Now in its second season at Bates College, the 2009 Global Lens film series features the Macedonian film I Am From Titov Veles in showings at 8 p.m. Friday and Sunday, Sept. 18 and 20, in Room 105 of the Olin Arts Center, 75 Russell St.

Hosted by the Bates College Museum of Art, the series continues on Fridays and Sundays at the same time and location throughout the fall. Admission is $5. For more information, please contact 207-786-6135 or this olinarts@bates.edu.

Written and directed by Teona Strugar Mitevska, I Am From Titov Veles is a contemporary story that follows three sisters who take different paths out of their decaying hometown (2007; 102 min. In Macedonian with English subtitles).

The Global Lens series is produced by the nonprofit Global Film Initiative, created to promote cross-cultural understanding through cinema.
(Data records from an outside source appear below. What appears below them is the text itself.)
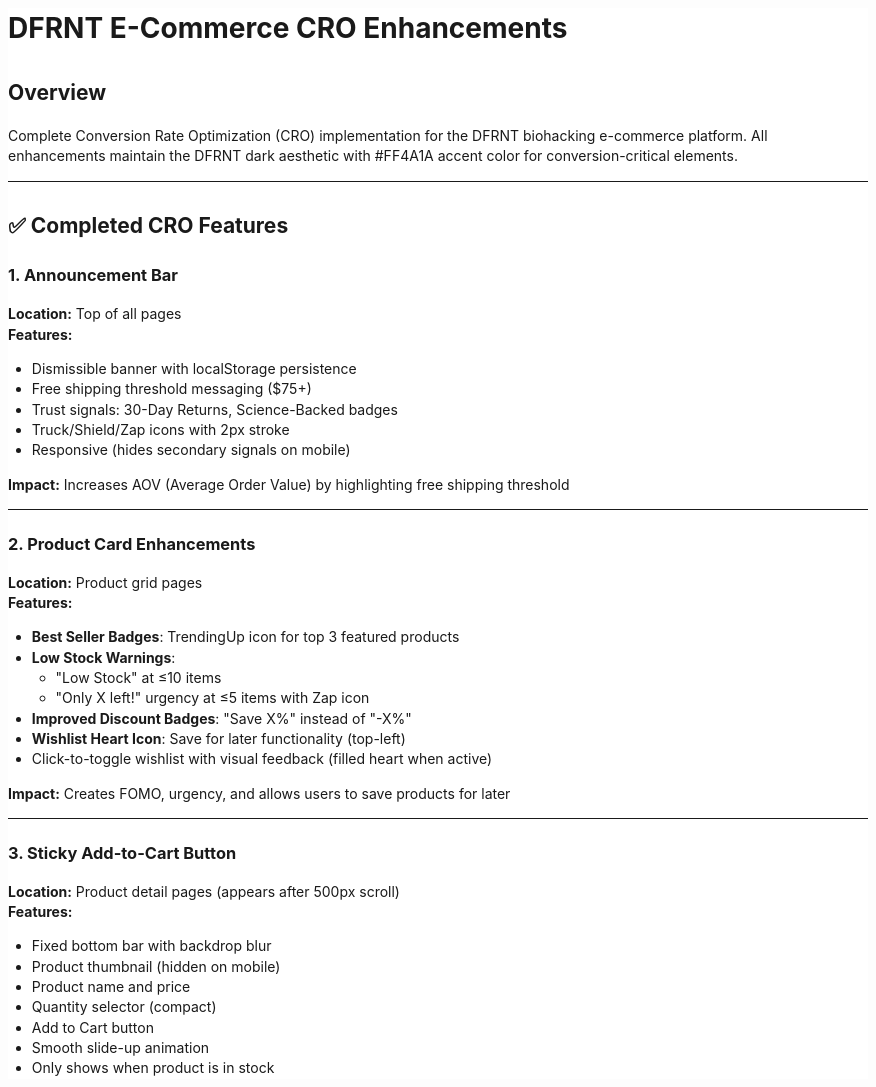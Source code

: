 # DFRNT E-Commerce CRO Enhancements

## Overview
Complete Conversion Rate Optimization (CRO) implementation for the DFRNT biohacking e-commerce platform. All enhancements maintain the DFRNT dark aesthetic with #FF4A1A accent color for conversion-critical elements.

---

## ✅ Completed CRO Features

### 1. **Announcement Bar** 
**Location:** Top of all pages  
**Features:**
- Dismissible banner with localStorage persistence
- Free shipping threshold messaging ($75+)
- Trust signals: 30-Day Returns, Science-Backed badges
- Truck/Shield/Zap icons with 2px stroke
- Responsive (hides secondary signals on mobile)

**Impact:** Increases AOV (Average Order Value) by highlighting free shipping threshold

---

### 2. **Product Card Enhancements**
**Location:** Product grid pages  
**Features:**
- **Best Seller Badges**: TrendingUp icon for top 3 featured products
- **Low Stock Warnings**: 
  - "Low Stock" at ≤10 items
  - "Only X left!" urgency at ≤5 items with Zap icon
- **Improved Discount Badges**: "Save X%" instead of "-X%"
- **Wishlist Heart Icon**: Save for later functionality (top-left)
- Click-to-toggle wishlist with visual feedback (filled heart when active)

**Impact:** Creates FOMO, urgency, and allows users to save products for later

---

### 3. **Sticky Add-to-Cart Button**
**Location:** Product detail pages (appears after 500px scroll)  
**Features:**
- Fixed bottom bar with backdrop blur
- Product thumbnail (hidden on mobile)
- Product name and price
- Quantity selector (compact)
- Add to Cart button
- Smooth slide-up animation
- Only shows when product is in stock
Although American film continues to thrive in the global marketplace, filmmaking in the developing world has suffered from shifting economic conditions in financing and distribution. As a result, audiences in the United States have been denied the rich cultural lessons these films have to offer.
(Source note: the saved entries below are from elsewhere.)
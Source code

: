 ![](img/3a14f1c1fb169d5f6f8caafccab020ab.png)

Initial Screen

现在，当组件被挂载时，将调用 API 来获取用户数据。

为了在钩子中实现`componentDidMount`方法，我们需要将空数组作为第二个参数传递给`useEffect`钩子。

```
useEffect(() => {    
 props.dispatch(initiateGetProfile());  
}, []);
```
Mitevska’s film is set in the scarred town of Veles, where the sisters long to escape the suffocating environment of their dying community. Burdened by memories of their late father, Sapho struggles to secure a visa to Greece, Slavica desperately searches for a rich husband and Afrodita harbors hopes for love and children. Mitevska blends stark realism with memorable performances to create a vivid landscape of life and longing in post-communist Macedonia.

Mitevska was born in Skopje, Macedonia, in 1974. As a child she acted in commercials and dramas in the theater, television and radio. She later trained as a painter and obtained her bachelor’s degree in graphic design. In 1998, she enrolled in the MFA film program at New York University’s Tisch School of Arts. Her first feature film, “How I Killed A Saint,” screened successfully at festivals around the world. I Am From Titov Veles is her second feature film.

Here’s the remaining Global Lens schedule at Bates:

Mutum, a coming-of-age story set in rural Brazil and directed by Sandra Kogut (Sept. 25 and 27).

My Time Will Come, a murder story directed by Ecuadorian director Víctor Arregui and focusing on a doctor at the city morgue forced to confront his connection to the living and the dead (Oct. 2 and 4).

The Photograph, Indonesian director Nan Triveni Achnas’ story of the unlikely but powerful relationship between a young prostitute and an elderly portrait photographer (Oct. 9 and 11).

Possible Lives, a haunting and suspenseful study of grief and letting go by Argentinian director Sandra Gugliotta (Oct. 16 and 18).

Sleepwalking Land, which follows an orphaned refugee on a journey with an elderly storyteller to find his mother after a devastating civil war. Directed by Teresa Prata of Mozambique (Oct. 30 and Nov. 1).

Song from the Southern Seas, by Kazakh director Marat Sarulu, a film described as “darkly somber” and “tender and wistful” that deals with suspicion and cultural differences between longtime friends (Nov. 6 and 8).

Those Three, by Iranian director Naghi Nemati, tells of friends who desert their military training and attempt to survive in the wilderness of northern Iran (Nov. 13 and 15).

What a Wonderful World by Moroccan director Faouzi Bensaïdi closes the series with a film illustrating the complex web of connections between a prostitute, traffic cop and contract killer in modern Casablanca (Dec. 4 and 6).